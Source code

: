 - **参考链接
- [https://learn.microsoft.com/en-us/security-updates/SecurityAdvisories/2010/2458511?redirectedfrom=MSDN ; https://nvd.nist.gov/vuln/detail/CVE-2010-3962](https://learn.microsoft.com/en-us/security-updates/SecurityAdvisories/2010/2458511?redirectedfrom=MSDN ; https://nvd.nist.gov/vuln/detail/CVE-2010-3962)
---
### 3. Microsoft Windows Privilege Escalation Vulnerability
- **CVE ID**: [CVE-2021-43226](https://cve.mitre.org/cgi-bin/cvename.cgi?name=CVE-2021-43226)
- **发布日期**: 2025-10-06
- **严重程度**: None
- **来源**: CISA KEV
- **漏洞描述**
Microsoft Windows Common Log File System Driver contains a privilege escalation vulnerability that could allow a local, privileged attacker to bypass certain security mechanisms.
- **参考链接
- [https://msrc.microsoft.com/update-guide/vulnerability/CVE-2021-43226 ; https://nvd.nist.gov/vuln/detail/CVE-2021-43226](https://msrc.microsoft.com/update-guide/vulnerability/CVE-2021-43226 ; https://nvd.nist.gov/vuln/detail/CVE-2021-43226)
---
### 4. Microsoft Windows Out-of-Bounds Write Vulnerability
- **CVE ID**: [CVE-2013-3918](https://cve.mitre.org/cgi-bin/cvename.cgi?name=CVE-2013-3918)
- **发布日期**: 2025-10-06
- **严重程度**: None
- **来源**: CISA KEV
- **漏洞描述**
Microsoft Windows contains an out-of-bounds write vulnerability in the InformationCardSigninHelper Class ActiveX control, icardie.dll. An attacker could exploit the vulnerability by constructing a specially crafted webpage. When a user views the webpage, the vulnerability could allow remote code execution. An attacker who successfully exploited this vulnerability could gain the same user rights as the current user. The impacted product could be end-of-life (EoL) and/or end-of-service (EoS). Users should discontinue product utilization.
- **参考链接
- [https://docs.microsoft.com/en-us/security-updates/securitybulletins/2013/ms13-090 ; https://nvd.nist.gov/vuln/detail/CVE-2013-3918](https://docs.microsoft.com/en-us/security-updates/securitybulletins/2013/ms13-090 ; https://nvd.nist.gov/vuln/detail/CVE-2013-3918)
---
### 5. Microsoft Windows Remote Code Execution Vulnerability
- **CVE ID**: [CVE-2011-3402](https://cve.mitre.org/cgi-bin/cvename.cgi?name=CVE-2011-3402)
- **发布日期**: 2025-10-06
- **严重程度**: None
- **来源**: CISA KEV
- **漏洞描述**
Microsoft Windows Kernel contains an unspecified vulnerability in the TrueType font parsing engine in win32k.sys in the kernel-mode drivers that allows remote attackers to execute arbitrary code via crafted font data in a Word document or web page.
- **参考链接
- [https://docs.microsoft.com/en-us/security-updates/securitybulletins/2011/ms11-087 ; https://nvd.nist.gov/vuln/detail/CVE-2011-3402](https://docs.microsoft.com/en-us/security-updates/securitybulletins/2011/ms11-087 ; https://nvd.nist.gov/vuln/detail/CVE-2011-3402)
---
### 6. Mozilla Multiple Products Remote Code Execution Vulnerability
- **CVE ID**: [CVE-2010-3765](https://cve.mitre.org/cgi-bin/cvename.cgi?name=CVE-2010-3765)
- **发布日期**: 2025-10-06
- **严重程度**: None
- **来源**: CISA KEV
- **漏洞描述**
______________________________
→ What the exercise asks
Each record above has to be set down again, word for word.

→ Output
Source code

: - **参考链接
- [https://learn.microsoft.com/en-us/security-updates/SecurityAdvisories/2010/2458511?redirectedfrom=MSDN ; https://nvd.nist.gov/vuln/detail/CVE-2010-3962](https://learn.microsoft.com/en-us/security-updates/SecurityAdvisories/2010/2458511?redirectedfrom=MSDN ; https://nvd.nist.gov/vuln/detail/CVE-2010-3962)
---
### 3. Microsoft Windows Privilege Escalation Vulnerability
- **CVE ID**: [CVE-2021-43226](https://cve.mitre.org/cgi-bin/cvename.cgi?name=CVE-2021-43226)
- **发布日期**: 2025-10-06
- **严重程度**: None
- **来源**: CISA KEV
- **漏洞描述**
Microsoft Windows Common Log File System Driver contains a privilege escalation vulnerability that could allow a local, privileged attacker to bypass certain security mechanisms.
- **参考链接
- [https://msrc.microsoft.com/update-guide/vulnerability/CVE-2021-43226 ; https://nvd.nist.gov/vuln/detail/CVE-2021-43226](https://msrc.microsoft.com/update-guide/vulnerability/CVE-2021-43226 ; https://nvd.nist.gov/vuln/detail/CVE-2021-43226)
---
### 4. Microsoft Windows Out-of-Bounds Write Vulnerability
- **CVE ID**: [CVE-2013-3918](https://cve.mitre.org/cgi-bin/cvename.cgi?name=CVE-2013-3918)
- **发布日期**: 2025-10-06
- **严重程度**: None
- **来源**: CISA KEV
- **漏洞描述**
Microsoft Windows contains an out-of-bounds write vulnerability in the InformationCardSigninHelper Class ActiveX control, icardie.dll. An attacker could exploit the vulnerability by constructing a specially crafted webpage. When a user views the webpage, the vulnerability could allow remote code execution. An attacker who successfully exploited this vulnerability could gain the same user rights as the current user. The impacted product could be end-of-life (EoL) and/or end-of-service (EoS). Users should discontinue product utilization.
- **参考链接
- [https://docs.microsoft.com/en-us/security-updates/securitybulletins/2013/ms13-090 ; https://nvd.nist.gov/vuln/detail/CVE-2013-3918](https://docs.microsoft.com/en-us/security-updates/securitybulletins/2013/ms13-090 ; https://nvd.nist.gov/vuln/detail/CVE-2013-3918)
---
### 5. Microsoft Windows Remote Code Execution Vulnerability
- **CVE ID**: [CVE-2011-3402](https://cve.mitre.org/cgi-bin/cvename.cgi?name=CVE-2011-3402)
- **发布日期**: 2025-10-06
- **严重程度**: None
- **来源**: CISA KEV
- **漏洞描述**
Microsoft Windows Kernel contains an unspecified vulnerability in the TrueType font parsing engine in win32k.sys in the kernel-mode drivers that allows remote attackers to execute arbitrary code via crafted font data in a Word document or web page.
- **参考链接
- [https://docs.microsoft.com/en-us/security-updates/securitybulletins/2011/ms11-087 ; https://nvd.nist.gov/vuln/detail/CVE-2011-3402](https://docs.microsoft.com/en-us/security-updates/securitybulletins/2011/ms11-087 ; https://nvd.nist.gov/vuln/detail/CVE-2011-3402)
---
### 6. Mozilla Multiple Products Remote Code Execution Vulnerability
- **CVE ID**: [CVE-2010-3765](https://cve.mitre.org/cgi-bin/cvename.cgi?name=CVE-2010-3765)
- **发布日期**: 2025-10-06
- **严重程度**: None
- **来源**: CISA KEV
- **漏洞描述**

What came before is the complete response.